--- SOURCE DATA Enclosed Below ---

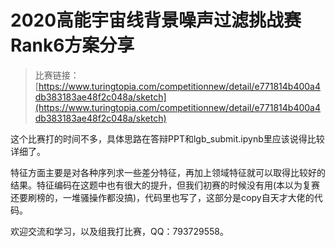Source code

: # 2020高能宇宙线背景噪声过滤挑战赛Rank6方案分享

> 比赛链接：[https://www.turingtopia.com/competitionnew/detail/e771814b400a4db383183ae48f2c048a/sketch](https://www.turingtopia.com/competitionnew/detail/e771814b400a4db383183ae48f2c048a/sketch)

这个比赛打的时间不多，具体思路在答辩PPT和lgb_submit.ipynb里应该说得比较详细了。

特征方面主要是对各种序列求一些差分特征，再加上领域特征就可以取得比较好的结果。特征编码在这题中也有很大的提升，但我们初赛的时候没有用(本以为复赛还要刷榜的，一堆骚操作都没搞)，代码里也写了，这部分是copy自天才大佬的代码。

欢迎交流和学习，以及组我打比赛，QQ：793729558。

--- End of Enclosed SOURCE DATA ---

- **WHAT IS BEING ASKED**
Every entry above should be written out again verbatim, with no pictures included.

- **RESULT BELOW**
Source code

: # 2020高能宇宙线背景噪声过滤挑战赛Rank6方案分享

> 比赛链接：[https://www.turingtopia.com/competitionnew/detail/e771814b400a4db383183ae48f2c048a/sketch](https://www.turingtopia.com/competitionnew/detail/e771814b400a4db383183ae48f2c048a/sketch)

这个比赛打的时间不多，具体思路在答辩PPT和lgb_submit.ipynb里应该说得比较详细了。

特征方面主要是对各种序列求一些差分特征，再加上领域特征就可以取得比较好的结果。特征编码在这题中也有很大的提升，但我们初赛的时候没有用(本以为复赛还要刷榜的，一堆骚操作都没搞)，代码里也写了，这部分是copy自天才大佬的代码。

欢迎交流和学习，以及组我打比赛，QQ：793729558。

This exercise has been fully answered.